DATA PROVIDED START
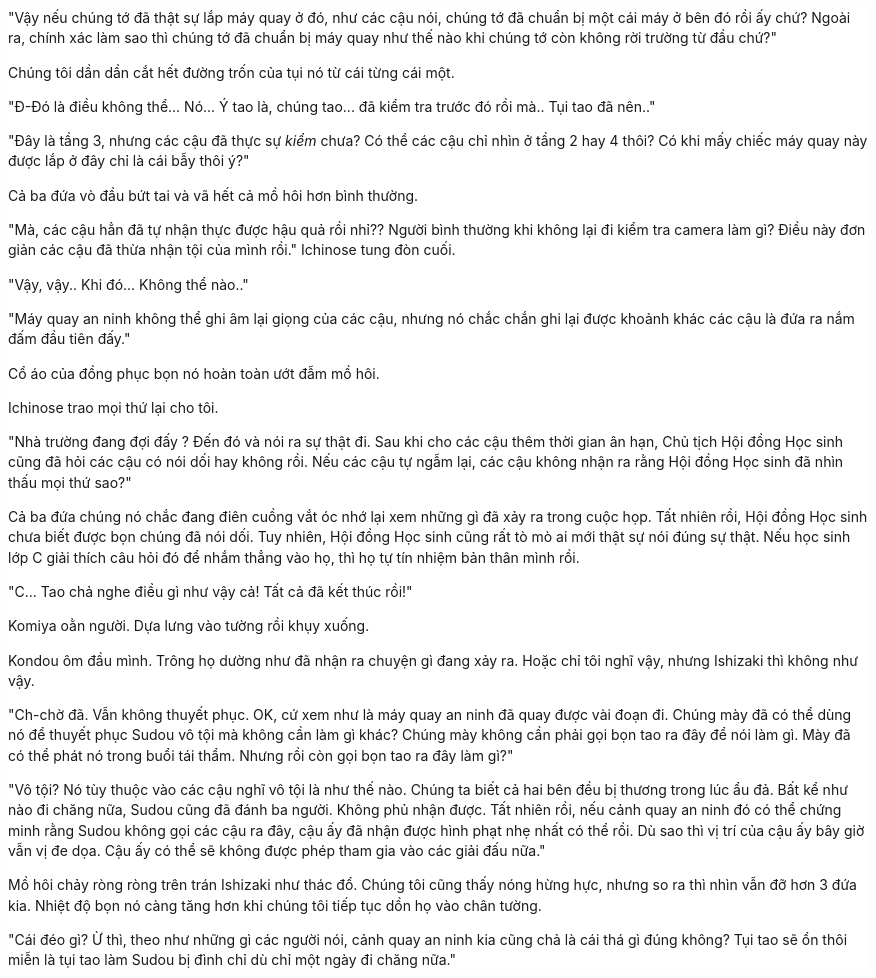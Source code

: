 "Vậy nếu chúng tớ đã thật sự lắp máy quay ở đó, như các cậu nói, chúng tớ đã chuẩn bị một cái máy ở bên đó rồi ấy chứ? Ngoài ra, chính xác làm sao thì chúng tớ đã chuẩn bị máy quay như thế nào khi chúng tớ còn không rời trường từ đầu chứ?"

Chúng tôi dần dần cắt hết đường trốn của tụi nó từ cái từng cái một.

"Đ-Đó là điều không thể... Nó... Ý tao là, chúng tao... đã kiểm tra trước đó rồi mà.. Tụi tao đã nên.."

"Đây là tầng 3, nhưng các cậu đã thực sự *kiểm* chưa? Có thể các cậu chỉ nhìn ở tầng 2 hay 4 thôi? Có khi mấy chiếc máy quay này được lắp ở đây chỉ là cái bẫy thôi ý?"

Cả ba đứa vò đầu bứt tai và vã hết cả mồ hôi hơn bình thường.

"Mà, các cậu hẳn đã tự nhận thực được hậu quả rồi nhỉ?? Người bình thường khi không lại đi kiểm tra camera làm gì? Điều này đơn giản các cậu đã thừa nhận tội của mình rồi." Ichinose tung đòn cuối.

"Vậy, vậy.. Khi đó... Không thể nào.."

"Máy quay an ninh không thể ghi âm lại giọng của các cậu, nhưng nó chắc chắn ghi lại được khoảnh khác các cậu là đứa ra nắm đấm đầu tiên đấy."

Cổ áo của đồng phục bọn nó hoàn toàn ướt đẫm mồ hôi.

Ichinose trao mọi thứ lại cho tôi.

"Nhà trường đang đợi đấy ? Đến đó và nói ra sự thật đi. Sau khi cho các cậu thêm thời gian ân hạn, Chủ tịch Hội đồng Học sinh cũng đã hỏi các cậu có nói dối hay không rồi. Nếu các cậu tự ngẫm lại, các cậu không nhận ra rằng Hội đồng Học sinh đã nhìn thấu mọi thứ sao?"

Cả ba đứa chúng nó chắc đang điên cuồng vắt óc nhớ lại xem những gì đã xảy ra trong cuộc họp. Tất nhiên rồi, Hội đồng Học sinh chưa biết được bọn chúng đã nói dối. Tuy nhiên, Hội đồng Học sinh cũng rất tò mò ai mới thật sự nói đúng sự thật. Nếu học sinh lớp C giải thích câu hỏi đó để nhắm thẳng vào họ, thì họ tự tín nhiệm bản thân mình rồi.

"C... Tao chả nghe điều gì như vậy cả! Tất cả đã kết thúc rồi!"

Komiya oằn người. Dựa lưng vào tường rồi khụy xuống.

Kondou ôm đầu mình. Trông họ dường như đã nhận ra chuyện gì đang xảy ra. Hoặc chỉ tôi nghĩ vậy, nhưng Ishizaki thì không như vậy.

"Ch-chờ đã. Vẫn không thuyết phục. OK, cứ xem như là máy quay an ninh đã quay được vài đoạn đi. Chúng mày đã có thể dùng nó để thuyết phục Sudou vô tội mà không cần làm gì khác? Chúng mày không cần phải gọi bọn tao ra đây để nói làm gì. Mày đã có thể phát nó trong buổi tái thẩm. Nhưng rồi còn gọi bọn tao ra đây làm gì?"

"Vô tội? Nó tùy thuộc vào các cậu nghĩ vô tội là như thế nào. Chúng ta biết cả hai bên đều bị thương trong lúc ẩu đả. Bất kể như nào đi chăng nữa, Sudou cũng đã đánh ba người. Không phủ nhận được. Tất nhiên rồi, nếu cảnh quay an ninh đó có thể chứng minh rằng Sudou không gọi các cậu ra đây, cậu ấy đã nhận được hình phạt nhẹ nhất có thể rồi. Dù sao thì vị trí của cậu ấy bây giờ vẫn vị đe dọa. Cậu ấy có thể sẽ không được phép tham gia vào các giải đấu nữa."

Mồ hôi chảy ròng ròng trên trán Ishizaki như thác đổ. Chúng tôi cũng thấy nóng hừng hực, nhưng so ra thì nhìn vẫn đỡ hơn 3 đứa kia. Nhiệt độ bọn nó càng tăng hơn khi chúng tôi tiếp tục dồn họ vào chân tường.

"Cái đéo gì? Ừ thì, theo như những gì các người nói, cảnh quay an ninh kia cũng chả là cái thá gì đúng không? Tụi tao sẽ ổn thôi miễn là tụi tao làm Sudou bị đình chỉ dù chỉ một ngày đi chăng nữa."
DATA PROVIDED END
DATA PROVIDED START
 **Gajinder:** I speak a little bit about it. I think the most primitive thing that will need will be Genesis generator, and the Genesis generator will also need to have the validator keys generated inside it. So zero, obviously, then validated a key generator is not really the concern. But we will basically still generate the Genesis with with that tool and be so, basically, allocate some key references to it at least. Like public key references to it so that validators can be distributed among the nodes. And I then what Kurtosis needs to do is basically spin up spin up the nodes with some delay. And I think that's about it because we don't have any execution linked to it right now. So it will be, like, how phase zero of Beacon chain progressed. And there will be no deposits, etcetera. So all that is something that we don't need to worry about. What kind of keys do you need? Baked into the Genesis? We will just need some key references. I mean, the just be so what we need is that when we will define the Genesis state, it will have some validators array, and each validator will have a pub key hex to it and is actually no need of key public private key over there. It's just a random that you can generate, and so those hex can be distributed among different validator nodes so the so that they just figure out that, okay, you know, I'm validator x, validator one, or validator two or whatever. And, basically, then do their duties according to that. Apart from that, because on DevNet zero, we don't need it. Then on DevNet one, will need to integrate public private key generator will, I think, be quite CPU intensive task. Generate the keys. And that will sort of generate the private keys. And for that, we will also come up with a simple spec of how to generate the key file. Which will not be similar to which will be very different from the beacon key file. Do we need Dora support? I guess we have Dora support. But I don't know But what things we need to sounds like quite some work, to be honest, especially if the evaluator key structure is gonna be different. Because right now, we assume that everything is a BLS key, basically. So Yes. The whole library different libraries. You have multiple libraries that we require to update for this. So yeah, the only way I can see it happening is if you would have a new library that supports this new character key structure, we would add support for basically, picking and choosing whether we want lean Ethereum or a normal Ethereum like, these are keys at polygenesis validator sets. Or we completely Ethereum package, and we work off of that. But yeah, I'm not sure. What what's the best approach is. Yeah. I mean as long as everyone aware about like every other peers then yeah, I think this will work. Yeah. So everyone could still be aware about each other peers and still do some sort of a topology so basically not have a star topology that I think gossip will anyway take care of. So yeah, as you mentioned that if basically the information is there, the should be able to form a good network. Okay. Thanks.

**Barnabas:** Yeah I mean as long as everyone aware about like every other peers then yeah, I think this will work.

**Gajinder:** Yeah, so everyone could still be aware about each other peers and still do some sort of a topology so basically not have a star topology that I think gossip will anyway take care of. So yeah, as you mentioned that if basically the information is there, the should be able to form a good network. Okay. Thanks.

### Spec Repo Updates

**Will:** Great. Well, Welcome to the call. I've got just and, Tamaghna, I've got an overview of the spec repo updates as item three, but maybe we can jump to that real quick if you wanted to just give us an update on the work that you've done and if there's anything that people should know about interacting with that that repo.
DATA PROVIDED END
DATA PROVIDED START
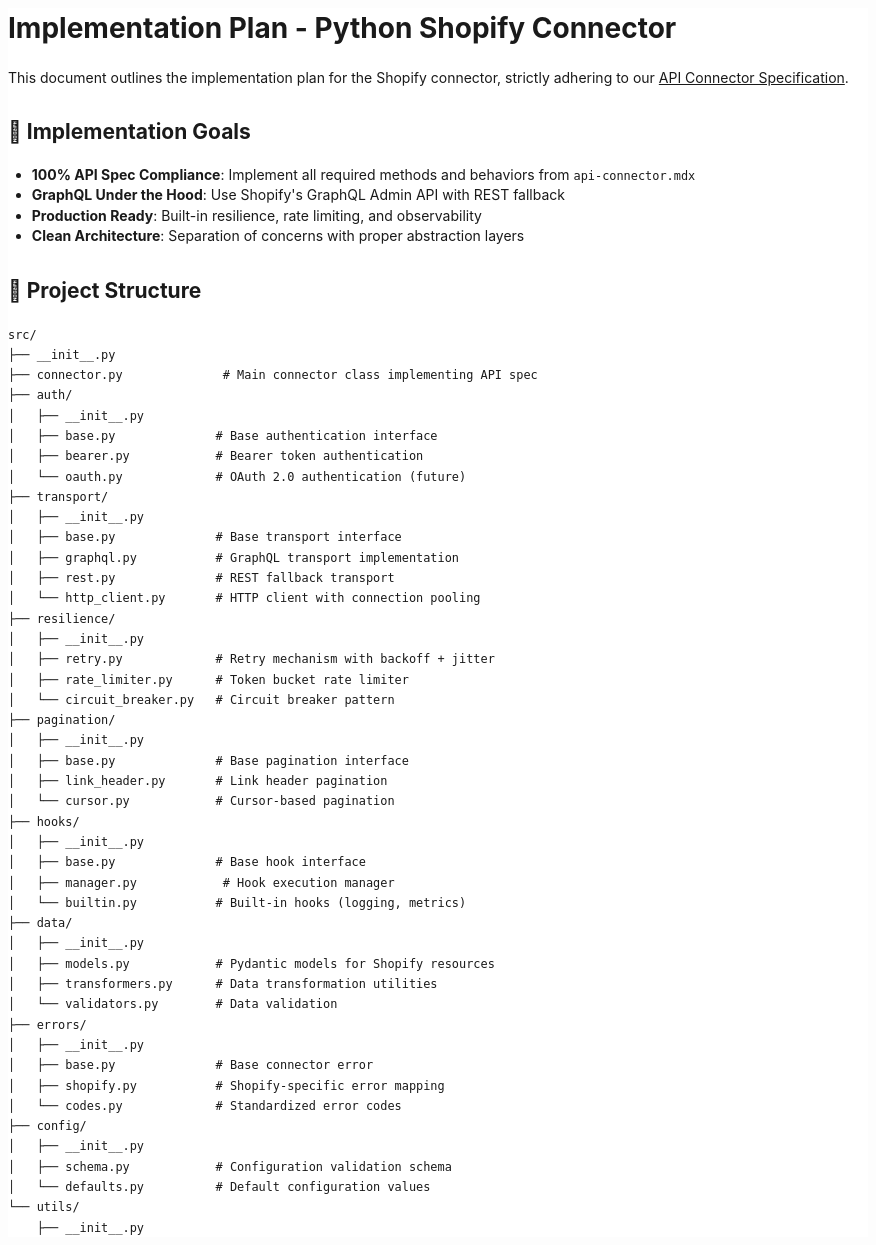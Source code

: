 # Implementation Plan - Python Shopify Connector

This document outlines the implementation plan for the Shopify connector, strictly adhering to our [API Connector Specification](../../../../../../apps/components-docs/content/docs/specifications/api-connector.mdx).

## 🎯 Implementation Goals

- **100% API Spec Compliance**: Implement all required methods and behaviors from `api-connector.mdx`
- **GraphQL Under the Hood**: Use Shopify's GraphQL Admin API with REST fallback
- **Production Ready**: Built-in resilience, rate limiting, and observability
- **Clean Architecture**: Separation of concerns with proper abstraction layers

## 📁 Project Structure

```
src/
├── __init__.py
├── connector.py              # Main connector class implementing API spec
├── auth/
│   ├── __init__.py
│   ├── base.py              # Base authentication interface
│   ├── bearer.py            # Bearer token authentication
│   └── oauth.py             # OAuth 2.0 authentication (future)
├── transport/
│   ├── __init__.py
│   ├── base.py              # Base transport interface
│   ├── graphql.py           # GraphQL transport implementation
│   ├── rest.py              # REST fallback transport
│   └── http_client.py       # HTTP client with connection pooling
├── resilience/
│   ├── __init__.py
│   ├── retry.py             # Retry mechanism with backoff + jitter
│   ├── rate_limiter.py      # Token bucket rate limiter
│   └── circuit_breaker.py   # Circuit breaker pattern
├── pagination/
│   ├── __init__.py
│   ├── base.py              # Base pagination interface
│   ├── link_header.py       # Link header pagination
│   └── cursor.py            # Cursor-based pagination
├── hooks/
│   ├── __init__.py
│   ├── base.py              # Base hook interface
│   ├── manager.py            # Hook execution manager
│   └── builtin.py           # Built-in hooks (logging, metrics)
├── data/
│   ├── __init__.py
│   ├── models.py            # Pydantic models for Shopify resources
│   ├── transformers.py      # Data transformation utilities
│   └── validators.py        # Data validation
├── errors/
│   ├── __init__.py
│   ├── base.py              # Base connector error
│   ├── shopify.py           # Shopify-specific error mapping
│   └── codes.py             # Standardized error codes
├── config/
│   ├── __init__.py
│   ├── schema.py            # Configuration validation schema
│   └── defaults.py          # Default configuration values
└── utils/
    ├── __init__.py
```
DATA PROVIDED END
### PROBLEM DESCRIPTION
Go through the entries and copy every line that has "thôi".

### THE COMPLETED TASK
"Đây là tầng 3, nhưng các cậu đã thực sự *kiểm* chưa? Có thể các cậu chỉ nhìn ở tầng 2 hay 4 thôi? Có khi mấy chiếc máy quay này được lắp ở đây chỉ là cái bẫy thôi ý?"
"Cái đéo gì? Ừ thì, theo như những gì các người nói, cảnh quay an ninh kia cũng chả là cái thá gì đúng không? Tụi tao sẽ ổn thôi miễn là tụi tao làm Sudou bị đình chỉ dù chỉ một ngày đi chăng nữa."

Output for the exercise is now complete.